Jon Cruddas’ first interview since joining the Shadow Cabinet to coordinate the Policy Review was encouraging. In particular I like the fact that he seems to be able to look beyond the sterile argument about whether Labour should appeal to middle England or its traditional support. He knows Labour needs to appeal to both and that low turnout amongst Labour voters is just as damaging as failing to attract floaters. He is portrayed as a man of the left but his flirtation with Blue Labour and his support for David Miliband as Leader show a much more complex political position. He has a sensible critique of the Labour Government, working on the inside for Tony Blair at Downing Street before becoming alienated from the ‘policies and language’ in the later years.

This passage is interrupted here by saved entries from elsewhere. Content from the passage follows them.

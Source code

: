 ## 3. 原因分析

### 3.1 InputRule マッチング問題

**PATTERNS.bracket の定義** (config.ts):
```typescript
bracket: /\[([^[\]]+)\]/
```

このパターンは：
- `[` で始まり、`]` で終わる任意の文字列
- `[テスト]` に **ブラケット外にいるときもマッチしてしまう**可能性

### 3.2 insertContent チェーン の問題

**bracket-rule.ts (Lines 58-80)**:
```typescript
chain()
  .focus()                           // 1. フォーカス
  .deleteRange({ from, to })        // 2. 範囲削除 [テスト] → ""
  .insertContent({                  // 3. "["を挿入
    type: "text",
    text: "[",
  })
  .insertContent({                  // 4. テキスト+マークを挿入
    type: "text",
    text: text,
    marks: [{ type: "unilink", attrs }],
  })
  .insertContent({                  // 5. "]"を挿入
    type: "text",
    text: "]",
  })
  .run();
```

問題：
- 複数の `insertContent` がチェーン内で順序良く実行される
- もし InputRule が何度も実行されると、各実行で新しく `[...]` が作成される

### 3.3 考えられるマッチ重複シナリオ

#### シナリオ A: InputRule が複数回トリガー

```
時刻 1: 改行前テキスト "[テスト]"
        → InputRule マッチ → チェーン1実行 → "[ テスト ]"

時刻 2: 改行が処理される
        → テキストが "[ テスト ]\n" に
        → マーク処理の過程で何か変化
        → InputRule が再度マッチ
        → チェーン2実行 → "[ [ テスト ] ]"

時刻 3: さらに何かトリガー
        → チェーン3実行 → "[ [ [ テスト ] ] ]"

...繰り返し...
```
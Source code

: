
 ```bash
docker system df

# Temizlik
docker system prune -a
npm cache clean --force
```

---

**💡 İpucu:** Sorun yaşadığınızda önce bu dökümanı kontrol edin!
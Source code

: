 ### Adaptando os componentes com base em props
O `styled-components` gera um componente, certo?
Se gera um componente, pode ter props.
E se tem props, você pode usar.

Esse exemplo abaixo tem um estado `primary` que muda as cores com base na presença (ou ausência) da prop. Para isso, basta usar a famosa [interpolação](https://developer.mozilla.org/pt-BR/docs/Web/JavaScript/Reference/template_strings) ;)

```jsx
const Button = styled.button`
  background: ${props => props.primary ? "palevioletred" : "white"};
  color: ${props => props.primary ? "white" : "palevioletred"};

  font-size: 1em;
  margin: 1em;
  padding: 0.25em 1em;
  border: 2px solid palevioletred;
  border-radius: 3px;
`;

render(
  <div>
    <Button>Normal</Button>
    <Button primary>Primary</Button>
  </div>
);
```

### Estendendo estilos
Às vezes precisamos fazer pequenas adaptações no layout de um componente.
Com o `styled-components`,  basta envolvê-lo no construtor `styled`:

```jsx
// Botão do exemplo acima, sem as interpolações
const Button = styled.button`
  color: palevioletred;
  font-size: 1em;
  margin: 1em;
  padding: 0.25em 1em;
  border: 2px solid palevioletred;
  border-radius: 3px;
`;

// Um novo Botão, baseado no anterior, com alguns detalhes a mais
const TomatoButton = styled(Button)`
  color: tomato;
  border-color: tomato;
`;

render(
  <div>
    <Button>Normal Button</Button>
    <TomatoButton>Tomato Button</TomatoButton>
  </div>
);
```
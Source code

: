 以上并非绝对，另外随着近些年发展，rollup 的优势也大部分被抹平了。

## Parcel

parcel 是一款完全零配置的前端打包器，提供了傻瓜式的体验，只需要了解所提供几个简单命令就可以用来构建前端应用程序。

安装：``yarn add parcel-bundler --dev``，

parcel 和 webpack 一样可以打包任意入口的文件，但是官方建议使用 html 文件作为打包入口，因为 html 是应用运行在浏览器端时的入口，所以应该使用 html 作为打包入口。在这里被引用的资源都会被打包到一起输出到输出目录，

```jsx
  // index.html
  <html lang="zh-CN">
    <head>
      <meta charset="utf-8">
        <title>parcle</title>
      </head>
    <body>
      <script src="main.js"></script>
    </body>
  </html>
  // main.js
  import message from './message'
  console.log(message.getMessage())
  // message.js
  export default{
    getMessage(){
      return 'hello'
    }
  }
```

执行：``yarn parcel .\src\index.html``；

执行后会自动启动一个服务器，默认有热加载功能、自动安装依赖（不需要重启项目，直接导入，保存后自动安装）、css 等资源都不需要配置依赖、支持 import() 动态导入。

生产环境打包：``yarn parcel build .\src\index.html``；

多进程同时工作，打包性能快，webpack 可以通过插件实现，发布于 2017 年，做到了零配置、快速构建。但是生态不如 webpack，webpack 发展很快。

So, he says he is not going to ‘dust down the record’ and that ‘caution is not an option.’ “There is no safe route through this, really. We have to be bold. We have to develop a sense of vitality and energy. What we have to have is bold, radical solutions.” He seems to have taken the bull by the horns, reducing the 29 policy reviews to just 3, focused on the economy, society and politics.
In his interview it is encouraging that the word ‘housing’ appears several times. We know, for example from his speech at the London Labour Housing Group AGM last year, that he is critical of the lack of attention Labour paid to affordable housing supply during its years in Government, a position that only changed when housing investment was made a centrepiece of the Keynesian response to the recession. He talks naturally and with understanding about housing and the wide range of issues that are a feature of his constituency on the eastern fringes of London with a bit of Essex.
In housing terms appealing to both traditional and floating voters means having a comprehensive housing policy. Having for many years talked about little except social housing, then for two decades talking about little except home ownership, Labour needs to look at the housing market as a whole, increasing supply in all tenures, fixing the supply of mortgages, agreeing a new settlement for private renting, and restoring key rights to social tenants and homeless people, aiming to improve affordability across the market as a whole. Maybe, just maybe, Cruddas’ determination to look for the radical might even take us in the direction of a major reform of land and property taxation and the freeing up of the public corporate sector to behave in a business-like way.
As Cruddas says, “Things could move quite dramatically if we get it right. But it is incumbent on all of us to step up, roll up our sleeves and get stuck in.” With victory in 2015 now looking more than a pipe dream, consolidating support for Labour by proposing sound but radical policies that appeal to a wide cross-section of the population is a crucial next step.